ただし、有価証券報告書虚偽記載罪は成立しません。何故なら、ゴーン容疑者と西川社長がサインした「残りの報酬の支払い名目を記載した文書」が日産との関係で効力を持つためには、会社と取締役の間の利益相反取引として日産の取締役会の承認が必要であり、これがとられていないからです。従って、ゴーン容疑者が残りの報酬を受け取る権利は確定しておらず、有価証券報告書に記載すべき報酬には該当せず、有価証券報告書虚偽記載罪は成立しません。だから、ゴーン容疑者とケリー容疑者の同容疑での逮捕と起訴が不当であり、西川社長が逮捕・起訴されていないことは正常ということになります。
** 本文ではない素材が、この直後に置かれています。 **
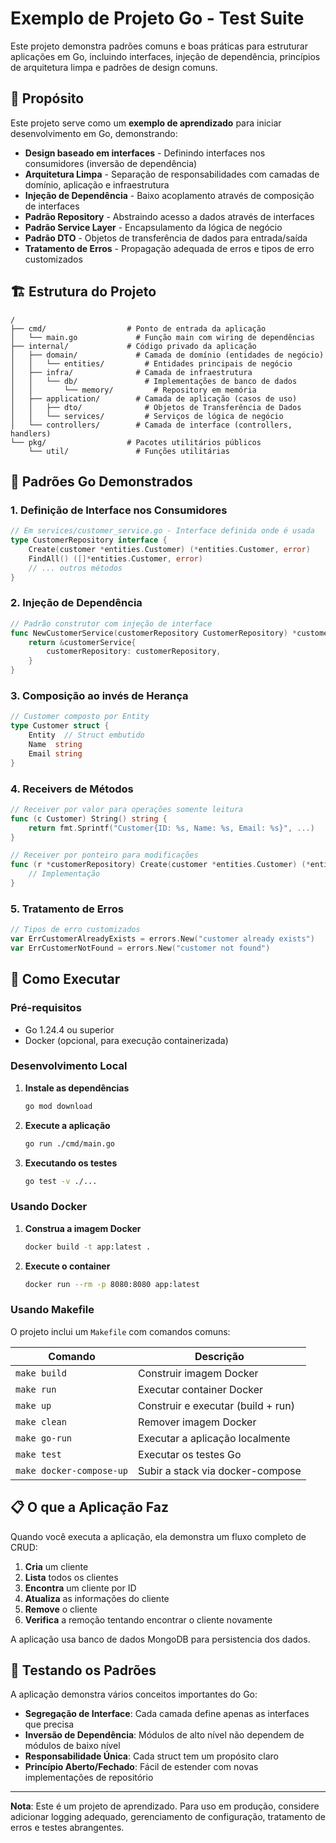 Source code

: # Exemplo de Projeto Go - Test Suite

Este projeto demonstra padrões comuns e boas práticas para estruturar aplicações em Go, incluindo interfaces, injeção de dependência, princípios de arquitetura limpa e padrões de design comuns.

## 🎯 Propósito

Este projeto serve como um **exemplo de aprendizado** para iniciar desenvolvimento em Go, demonstrando:

- **Design baseado em interfaces** - Definindo interfaces nos consumidores (inversão de dependência)
- **Arquitetura Limpa** - Separação de responsabilidades com camadas de domínio, aplicação e infraestrutura
- **Injeção de Dependência** - Baixo acoplamento através de composição de interfaces
- **Padrão Repository** - Abstraindo acesso a dados através de interfaces
- **Padrão Service Layer** - Encapsulamento da lógica de negócio
- **Padrão DTO** - Objetos de transferência de dados para entrada/saída
- **Tratamento de Erros** - Propagação adequada de erros e tipos de erro customizados

## 🏗️ Estrutura do Projeto

```
/
├── cmd/                  # Ponto de entrada da aplicação
│   └── main.go             # Função main com wiring de dependências
├── internal/             # Código privado da aplicação
│   ├── domain/             # Camada de domínio (entidades de negócio)
│   │   └── entities/         # Entidades principais de negócio
│   ├── infra/              # Camada de infraestrutura
│   │   └── db/               # Implementações de banco de dados
│   │       └── memory/         # Repository em memória
│   ├── application/        # Camada de aplicação (casos de uso)
│   │   ├── dto/              # Objetos de Transferência de Dados
│   │   └── services/         # Serviços de lógica de negócio
│   └── controllers/        # Camada de interface (controllers, handlers)
└── pkg/                  # Pacotes utilitários públicos
    └── util/               # Funções utilitárias
```

## 🔧 Padrões Go Demonstrados

### 1. Definição de Interface nos Consumidores
```go
// Em services/customer_service.go - Interface definida onde é usada
type CustomerRepository interface {
    Create(customer *entities.Customer) (*entities.Customer, error)
    FindAll() ([]*entities.Customer, error)
    // ... outros métodos
}
```

### 2. Injeção de Dependência
```go
// Padrão construtor com injeção de interface
func NewCustomerService(customerRepository CustomerRepository) *customerService {
    return &customerService{
        customerRepository: customerRepository,
    }
}
```

### 3. Composição ao invés de Herança
```go
// Customer composto por Entity
type Customer struct {
    Entity  // Struct embutido
    Name  string
    Email string
}
```

### 4. Receivers de Métodos
```go
// Receiver por valor para operações somente leitura
func (c Customer) String() string {
    return fmt.Sprintf("Customer{ID: %s, Name: %s, Email: %s}", ...)
}

// Receiver por ponteiro para modificações
func (r *customerRepository) Create(customer *entities.Customer) (*entities.Customer, error) {
    // Implementação
}
```

### 5. Tratamento de Erros
```go
// Tipos de erro customizados
var ErrCustomerAlreadyExists = errors.New("customer already exists")
var ErrCustomerNotFound = errors.New("customer not found")
```

## 🚀 Como Executar

### Pré-requisitos
- Go 1.24.4 ou superior
- Docker (opcional, para execução containerizada)

### Desenvolvimento Local

1. **Instale as dependências**
   ```bash
   go mod download
   ```

2. **Execute a aplicação**
   ```bash
   go run ./cmd/main.go
   ```
3. **Executando os testes**
    ```bash
    go test -v ./...
    ```

### Usando Docker

1. **Construa a imagem Docker**
   ```bash
   docker build -t app:latest .
   ```

2. **Execute o container**
   ```bash
   docker run --rm -p 8080:8080 app:latest
   ```

### Usando Makefile

O projeto inclui um `Makefile` com comandos comuns:

| Comando                 | Descrição                          |
|-------------------------|----------------------------------- |
| `make build`            | Construir imagem Docker            |
| `make run`              | Executar container Docker          |
| `make up`               | Construir e executar (build + run) |
| `make clean`            | Remover imagem Docker              |
| `make go-run`           | Executar a aplicação localmente    |
| `make test`             | Executar os testes Go              |
| `make docker-compose-up`| Subir a stack via docker-compose   |

## 📋 O que a Aplicação Faz

Quando você executa a aplicação, ela demonstra um fluxo completo de CRUD:

1. **Cria** um cliente
2. **Lista** todos os clientes
3. **Encontra** um cliente por ID
4. **Atualiza** as informações do cliente
5. **Remove** o cliente
6. **Verifica** a remoção tentando encontrar o cliente novamente

A aplicação usa banco de dados MongoDB para persistencia dos dados.

## 🧪 Testando os Padrões

A aplicação demonstra vários conceitos importantes do Go:

- **Segregação de Interface**: Cada camada define apenas as interfaces que precisa
- **Inversão de Dependência**: Módulos de alto nível não dependem de módulos de baixo nível
- **Responsabilidade Única**: Cada struct tem um propósito claro
- **Princípio Aberto/Fechado**: Fácil de estender com novas implementações de repositório

---

**Nota**: Este é um projeto de aprendizado. Para uso em produção, considere adicionar logging adequado, gerenciamento de configuração, tratamento de erros e testes abrangentes.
問題は、西川社長が同容疑でゴーン容疑者およびケリー容疑者を有罪に持って行こうとしていることです。もし、ゴーン容疑者とケリー容疑者が同容疑で有罪なら、西川社長も有罪にならないと刑の公平性がなくなります。

今回のゴーン事件は、証券監督当局より報酬虚偽記載の疑いを掛けられた日産の監査役や取締役が、自身の責任を免れるために、検察に司法取引を持ち掛けたことが間違いの始まりと思われます。(西川社長が検察に供述したという「深く考えなかった。」という言葉が日産の監査役や取締役のレベルを示しています。)その後ゴーン容疑者の脱税や特別背任という大事件にできると踏んだ検察が、証拠が固まらない中でゴーン容疑者とケリー容疑者を逮捕したことが間違いの元でした。

元厚生労働省官僚の村木厚子氏冤罪事件のときも、新聞は検察のリーク情報を一方的に報道し、冤罪作りの共犯の役割を果たしました。この事件後地検特捜部は反省の態度を示し、10年近く隠忍自重してきましたが、新聞は反省の記事1つ書きませんでした。新聞は、今回のゴーン事件でも同じことを行っています。今回共同通信が、日産の西川社長の責任に繋がる記事を書いたことは、新聞のあるべき姿勢として評価に値します。